The objective of this study was to compare the automated ribosomal intergenic spacer analysis (ARISA) and the denaturing gradient gel electrophoresis (DGGE) techniques for analysing the effects of diet on diversity in bacterial pellets isolated from the liquid (liquid-associated bacteria (LAB)) and solid (solid-associated bacteria (SAB)) phase of the rumen. The four experimental diets contained forage to concentrate ratios of 70:30 or 30:70 and had either alfalfa hay or grass hay as forage. Four rumen-fistulated animals (two sheep and two goats) received the diets in a Latin square design. Bacterial pellets (LAB and SAB) were isolated at 2 h post-feeding for DNA extraction and analysed by ARISA and DGGE. The number of peaks in individual samples ranged from 48 to 99 for LAB and from 41 to 95 for SAB with ARISA, and values of DGGE-bands ranged from 27 to 50 for LAB and from 18 to 45 for SAB. The LAB samples from high concentrate-fed animals tended (p < 0.10) to show greater peak numbers and Shannon index values than those isolated from high forage-fed animals with ARISA, but no differences were identified with DGGE. The SAB samples from high concentrate-fed animals had lower (p < 0.05) peak numbers and Shannon index values than those from animals fed high-forage diets with ARISA, but only a trend was noticed for these parameters with DGGE (p < 0.10). The ARISA detected that animals fed alfalfa hay diets showed lower (p < 0.05) SAB diversity than those fed grass hay diets, but no differences were observed with DGGE. No effect of forage type on LAB diversity was detected by any technique. In this study, ARISA detected some changes in ruminal bacterial communities that were not detected by DGGE, and therefore ARISA was considered more appropriate for assessing bacterial diversity of ruminal bacterial pellets. The results highlight the impact of the fingerprinting technique used to draw conclusions on dietary factors affecting bacterial diversity in ruminal bacterial pellets.
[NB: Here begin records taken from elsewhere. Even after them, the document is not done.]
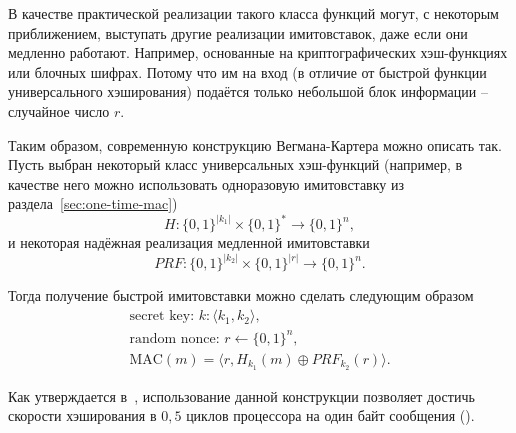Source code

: В качестве практической реализации такого класса функций могут, с некоторым приближением, выступать другие реализации имитовставок, даже если они медленно работают. Например, основанные на криптографических хэш-функциях или блочных шифрах. Потому что им на вход (в отличие от быстрой функции универсального хэширования) подаётся только небольшой блок информации -- случайное число $r$.

Таким образом, современную конструкцию Вегмана-Картера можно описать так. Пусть выбран некоторый класс универсальных хэш-функций (например, в качестве него можно использовать одноразовую имитовставку из раздела~\ref{sec:one-time-mac}) \[
    H: \{0,1\}^{|k_1|} \times \{0,1\}^* \to \{0,1\}^n,
\] и некоторая надёжная реализация медленной имитовставки \[
    PRF: \{0,1\}^{|k_2|} \times \{0,1\}^{|r|} \to \{0,1\}^n.
\]

Тогда получение быстрой имитовставки можно сделать следующим образом
\[ \begin{array}{l}
\textrm{secret key: } k: \langle k_1, k_2 \rangle,\\
\textrm{random nonce: } r \leftarrow \{0,1\}^n,\\
\textrm{MAC} (m) = \langle r, H_{k_1}(m) \oplus PRF_{k_2}(r) \rangle.
\end{array} \]

Как утверждается в~\cite{Krovetz:2000}, использование данной конструкции позволяет достичь скорости хэширования в $0{,}5$ циклов процессора на один байт сообщения ().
Changes in ruminal microbiota due to rumen content processing and incubation in single-flow continuous-culture fermenters

The aim of this study was to investigate the impact of rumen content manipulation and its incubation in an in vitro system on the abundance of some microbial groups and the bacterial diversity of goat rumens. Animals and single-flow continuous-culture fermenters were fed diets differing in forage to concentrate ratio (70 : 30; LC and 30 : 70; HC). Rumen contents were sampled after animals’ adaptation to the experimental diets, processed for inoculum preparation and inoculated into fermenters. Fermenter contents were sampled 1 and 7 days after inoculation. Total bacteria, Fibrobacter succinogenes, fungi and methanogen abundances were lower in the fermenter than in goat rumens, but no differences were found for Ruminococcus flavefaciens. The abundances of all these microorganisms were similar at 1 and 7 days of rumen content incubation in fermenters. Bacterial species richness did not change due to rumen content processing or the in vitro incubation. Shannon–Wiener index and Pielou evenness were lower in the fermenter than in rumen only when the enzyme HaeIII was used in terminal-restriction fragment length polymorphism analysis. Non-metric multidimensional scaling analysis, both in denaturing gradient gel electrophoresis and terminal-restriction fragment length polymorphism, showed a segregation of in vivo and in vitro samples, but no trends of grouping for fermenter samples was observed. The HC diet promoted higher abundance of total bacteria than LC in rumen but not in fermenters. Diet only had an effect on bacterial diversity when the enzyme HaeIII was considered. Rumen content processing and incubation in fermenters caused an important decline of the studied ruminal microbial groups although bacterial community structure and diversity did not significantly change.